- _Exercise directions_: Leaving out the pictures, retype the lines from the beginning of the listing through the line containing "On boot, it".

- _Raw data_:
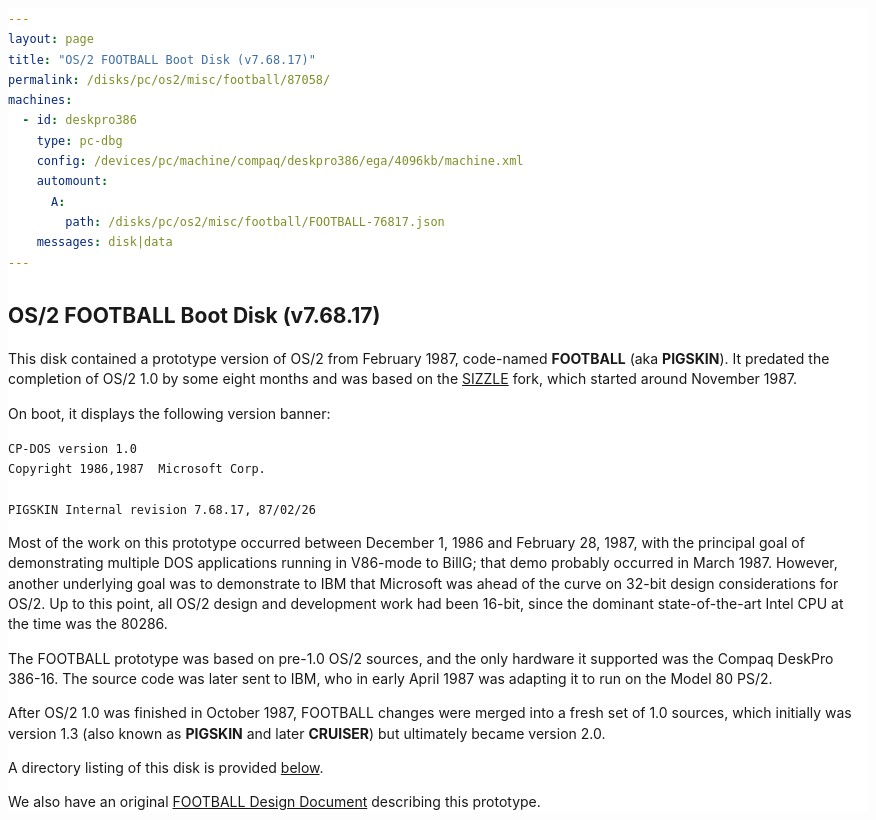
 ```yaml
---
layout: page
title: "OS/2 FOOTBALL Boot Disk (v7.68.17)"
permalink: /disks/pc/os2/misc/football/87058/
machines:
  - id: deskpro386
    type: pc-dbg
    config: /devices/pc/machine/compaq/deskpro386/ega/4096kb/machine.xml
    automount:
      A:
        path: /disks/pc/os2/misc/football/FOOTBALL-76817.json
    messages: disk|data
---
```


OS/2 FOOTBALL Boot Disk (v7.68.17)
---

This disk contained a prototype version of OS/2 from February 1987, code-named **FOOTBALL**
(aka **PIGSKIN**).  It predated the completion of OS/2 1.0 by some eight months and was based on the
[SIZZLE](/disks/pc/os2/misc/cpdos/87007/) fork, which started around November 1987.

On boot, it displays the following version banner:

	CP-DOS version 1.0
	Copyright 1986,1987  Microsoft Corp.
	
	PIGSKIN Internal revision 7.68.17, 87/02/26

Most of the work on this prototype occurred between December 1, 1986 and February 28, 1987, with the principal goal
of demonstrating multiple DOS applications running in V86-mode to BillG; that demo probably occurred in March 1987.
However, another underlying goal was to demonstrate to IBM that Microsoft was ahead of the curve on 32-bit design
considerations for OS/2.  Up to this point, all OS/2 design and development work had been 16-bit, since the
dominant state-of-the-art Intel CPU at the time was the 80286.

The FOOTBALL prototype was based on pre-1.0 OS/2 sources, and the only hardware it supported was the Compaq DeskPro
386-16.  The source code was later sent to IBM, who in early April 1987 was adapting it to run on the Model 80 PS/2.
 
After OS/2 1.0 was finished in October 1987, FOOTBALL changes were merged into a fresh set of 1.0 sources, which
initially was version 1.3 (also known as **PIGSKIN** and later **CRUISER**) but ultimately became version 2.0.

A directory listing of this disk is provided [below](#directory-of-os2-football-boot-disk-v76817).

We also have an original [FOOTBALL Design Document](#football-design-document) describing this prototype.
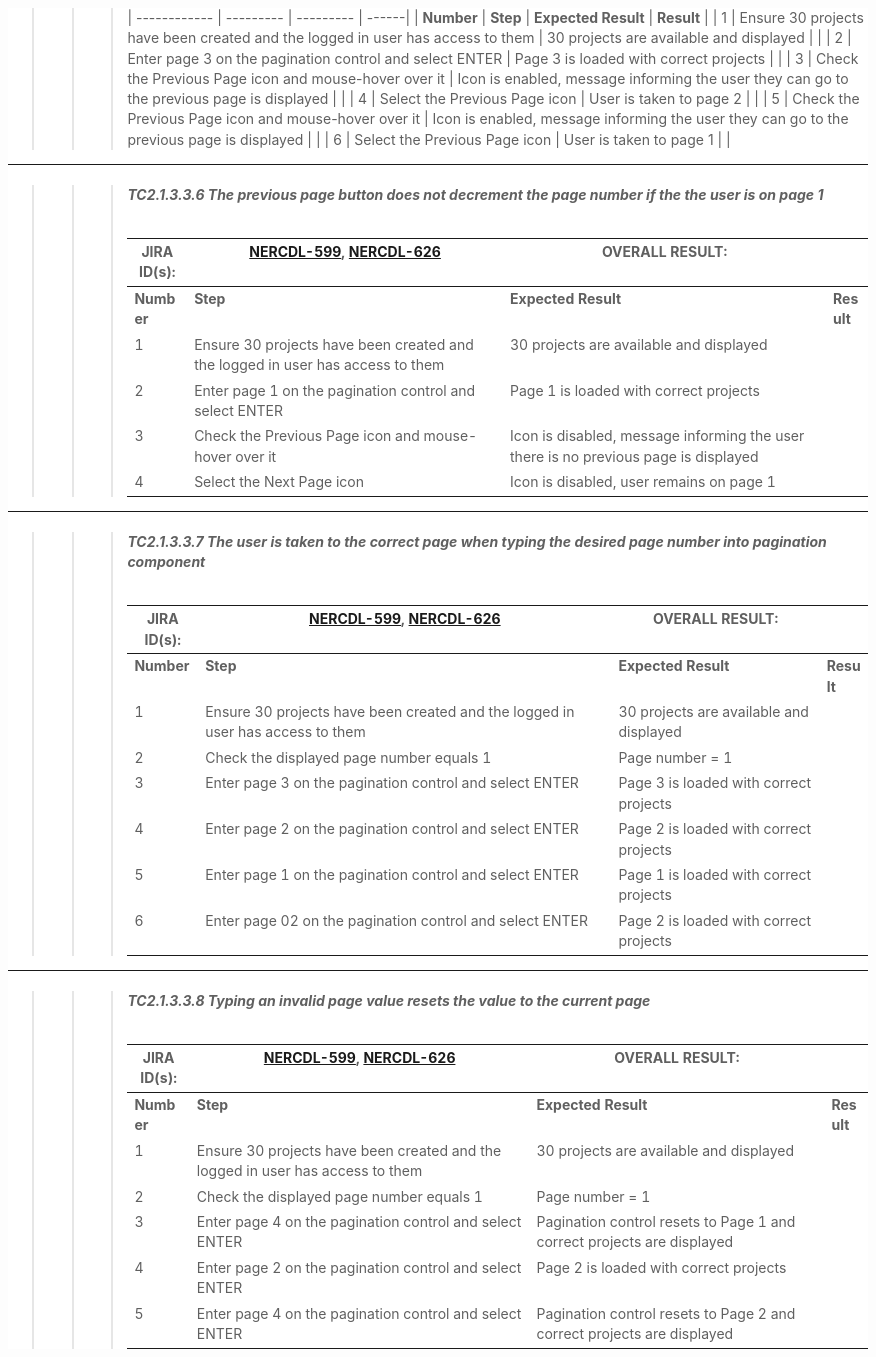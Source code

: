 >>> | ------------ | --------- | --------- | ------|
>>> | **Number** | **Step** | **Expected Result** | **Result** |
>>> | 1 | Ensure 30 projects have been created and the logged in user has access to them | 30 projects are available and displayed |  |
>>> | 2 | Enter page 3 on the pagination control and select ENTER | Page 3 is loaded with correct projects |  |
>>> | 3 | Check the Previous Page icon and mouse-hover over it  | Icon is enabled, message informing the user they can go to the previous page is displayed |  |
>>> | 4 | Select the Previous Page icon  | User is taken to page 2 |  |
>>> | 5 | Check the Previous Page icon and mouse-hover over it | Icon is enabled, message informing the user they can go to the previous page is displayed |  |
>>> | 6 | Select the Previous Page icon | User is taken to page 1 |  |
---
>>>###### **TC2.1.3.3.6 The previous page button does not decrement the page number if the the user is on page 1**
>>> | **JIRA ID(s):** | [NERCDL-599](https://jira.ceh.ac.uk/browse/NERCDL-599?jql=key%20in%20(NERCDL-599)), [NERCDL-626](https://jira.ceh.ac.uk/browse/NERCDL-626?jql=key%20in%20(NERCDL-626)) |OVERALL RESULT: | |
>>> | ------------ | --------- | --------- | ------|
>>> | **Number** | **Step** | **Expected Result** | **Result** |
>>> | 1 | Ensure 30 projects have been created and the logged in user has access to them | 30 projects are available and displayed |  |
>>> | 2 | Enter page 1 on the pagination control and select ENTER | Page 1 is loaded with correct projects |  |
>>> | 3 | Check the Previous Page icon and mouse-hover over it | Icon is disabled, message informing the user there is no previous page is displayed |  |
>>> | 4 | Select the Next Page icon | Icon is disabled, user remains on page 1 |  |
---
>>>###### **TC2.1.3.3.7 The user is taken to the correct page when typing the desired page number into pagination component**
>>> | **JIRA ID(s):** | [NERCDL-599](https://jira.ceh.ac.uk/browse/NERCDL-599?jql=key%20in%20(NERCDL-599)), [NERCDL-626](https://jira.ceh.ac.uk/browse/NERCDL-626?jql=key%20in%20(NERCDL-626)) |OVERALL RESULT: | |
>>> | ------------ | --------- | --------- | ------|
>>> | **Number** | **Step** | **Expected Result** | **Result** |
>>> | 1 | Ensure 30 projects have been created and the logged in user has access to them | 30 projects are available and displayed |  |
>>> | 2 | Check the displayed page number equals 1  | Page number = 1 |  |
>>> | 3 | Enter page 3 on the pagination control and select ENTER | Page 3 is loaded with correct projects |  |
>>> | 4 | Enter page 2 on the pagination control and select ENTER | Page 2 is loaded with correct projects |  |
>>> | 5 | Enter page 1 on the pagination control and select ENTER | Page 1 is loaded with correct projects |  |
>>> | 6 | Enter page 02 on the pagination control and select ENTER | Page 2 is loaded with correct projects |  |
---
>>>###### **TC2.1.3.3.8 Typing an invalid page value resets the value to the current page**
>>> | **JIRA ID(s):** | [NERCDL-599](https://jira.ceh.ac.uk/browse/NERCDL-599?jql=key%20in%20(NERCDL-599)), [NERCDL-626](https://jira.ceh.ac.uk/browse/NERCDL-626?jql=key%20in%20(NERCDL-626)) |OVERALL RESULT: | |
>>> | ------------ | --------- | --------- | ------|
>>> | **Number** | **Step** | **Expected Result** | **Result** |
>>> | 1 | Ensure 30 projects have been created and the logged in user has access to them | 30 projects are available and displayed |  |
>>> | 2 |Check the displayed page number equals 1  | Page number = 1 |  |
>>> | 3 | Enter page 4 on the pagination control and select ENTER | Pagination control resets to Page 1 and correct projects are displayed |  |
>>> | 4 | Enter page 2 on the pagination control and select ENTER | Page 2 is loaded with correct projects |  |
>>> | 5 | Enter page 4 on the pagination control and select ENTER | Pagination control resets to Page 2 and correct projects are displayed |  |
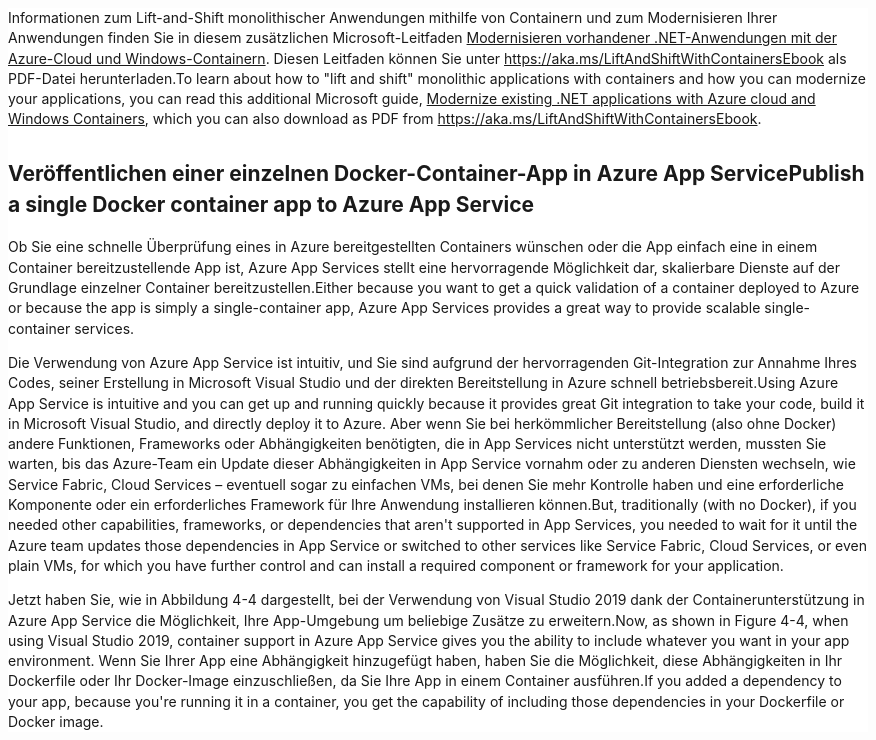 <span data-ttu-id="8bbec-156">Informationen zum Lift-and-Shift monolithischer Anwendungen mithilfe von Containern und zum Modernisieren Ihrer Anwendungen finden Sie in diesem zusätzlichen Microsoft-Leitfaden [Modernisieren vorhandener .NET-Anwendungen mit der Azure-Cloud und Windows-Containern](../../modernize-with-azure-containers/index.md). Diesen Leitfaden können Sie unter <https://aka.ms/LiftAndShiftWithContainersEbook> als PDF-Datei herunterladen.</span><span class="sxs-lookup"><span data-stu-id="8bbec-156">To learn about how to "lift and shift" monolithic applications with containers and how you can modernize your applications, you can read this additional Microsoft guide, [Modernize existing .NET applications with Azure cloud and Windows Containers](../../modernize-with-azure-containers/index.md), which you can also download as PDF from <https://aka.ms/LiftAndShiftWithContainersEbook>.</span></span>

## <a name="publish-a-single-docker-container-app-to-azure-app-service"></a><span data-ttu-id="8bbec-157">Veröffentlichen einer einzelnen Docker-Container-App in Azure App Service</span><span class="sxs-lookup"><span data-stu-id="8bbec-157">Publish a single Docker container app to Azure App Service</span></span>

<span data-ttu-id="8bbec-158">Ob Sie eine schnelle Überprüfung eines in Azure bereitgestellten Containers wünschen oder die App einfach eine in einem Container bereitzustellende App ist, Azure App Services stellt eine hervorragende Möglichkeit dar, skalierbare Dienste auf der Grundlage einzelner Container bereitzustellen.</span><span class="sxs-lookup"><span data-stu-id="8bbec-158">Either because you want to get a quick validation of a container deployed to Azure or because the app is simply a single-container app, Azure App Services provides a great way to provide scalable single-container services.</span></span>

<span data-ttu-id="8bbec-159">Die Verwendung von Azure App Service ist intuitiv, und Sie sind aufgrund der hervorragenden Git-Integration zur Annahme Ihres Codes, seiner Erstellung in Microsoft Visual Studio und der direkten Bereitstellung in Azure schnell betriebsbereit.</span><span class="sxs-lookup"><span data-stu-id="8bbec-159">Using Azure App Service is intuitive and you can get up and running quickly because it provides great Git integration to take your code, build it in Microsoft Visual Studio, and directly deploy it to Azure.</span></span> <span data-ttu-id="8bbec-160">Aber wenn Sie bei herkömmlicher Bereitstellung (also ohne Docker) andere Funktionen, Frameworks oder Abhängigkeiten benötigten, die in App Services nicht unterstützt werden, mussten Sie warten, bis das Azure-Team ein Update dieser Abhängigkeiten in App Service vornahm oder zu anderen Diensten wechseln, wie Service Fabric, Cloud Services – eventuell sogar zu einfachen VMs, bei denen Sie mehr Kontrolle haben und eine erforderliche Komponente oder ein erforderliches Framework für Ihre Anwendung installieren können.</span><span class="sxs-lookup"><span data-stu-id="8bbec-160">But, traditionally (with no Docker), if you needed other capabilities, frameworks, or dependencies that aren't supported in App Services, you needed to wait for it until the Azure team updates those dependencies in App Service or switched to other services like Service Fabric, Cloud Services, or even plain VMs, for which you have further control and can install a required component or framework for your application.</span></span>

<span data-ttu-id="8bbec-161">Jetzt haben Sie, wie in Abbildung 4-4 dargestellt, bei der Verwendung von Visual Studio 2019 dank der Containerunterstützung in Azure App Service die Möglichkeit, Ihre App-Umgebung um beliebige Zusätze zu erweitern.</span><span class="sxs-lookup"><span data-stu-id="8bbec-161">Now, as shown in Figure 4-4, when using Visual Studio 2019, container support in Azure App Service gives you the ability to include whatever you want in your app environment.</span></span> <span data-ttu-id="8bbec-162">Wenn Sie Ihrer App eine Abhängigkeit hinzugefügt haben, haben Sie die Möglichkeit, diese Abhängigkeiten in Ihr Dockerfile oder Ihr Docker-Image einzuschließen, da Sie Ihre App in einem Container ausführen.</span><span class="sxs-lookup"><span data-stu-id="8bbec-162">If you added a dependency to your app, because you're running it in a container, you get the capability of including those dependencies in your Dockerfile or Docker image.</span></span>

- _Output below_:
 ```yaml
---
layout: page
title: "OS/2 FOOTBALL Boot Disk (v7.68.17)"
permalink: /disks/pc/os2/misc/football/87058/
machines:
  - id: deskpro386
    type: pc-dbg
    config: /devices/pc/machine/compaq/deskpro386/ega/4096kb/machine.xml
    automount:
      A:
        path: /disks/pc/os2/misc/football/FOOTBALL-76817.json
    messages: disk|data
---
```


OS/2 FOOTBALL Boot Disk (v7.68.17)
---

This disk contained a prototype version of OS/2 from February 1987, code-named **FOOTBALL**
(aka **PIGSKIN**).  It predated the completion of OS/2 1.0 by some eight months and was based on the
[SIZZLE](/disks/pc/os2/misc/cpdos/87007/) fork, which started around November 1987.

On boot, it displays the following version banner:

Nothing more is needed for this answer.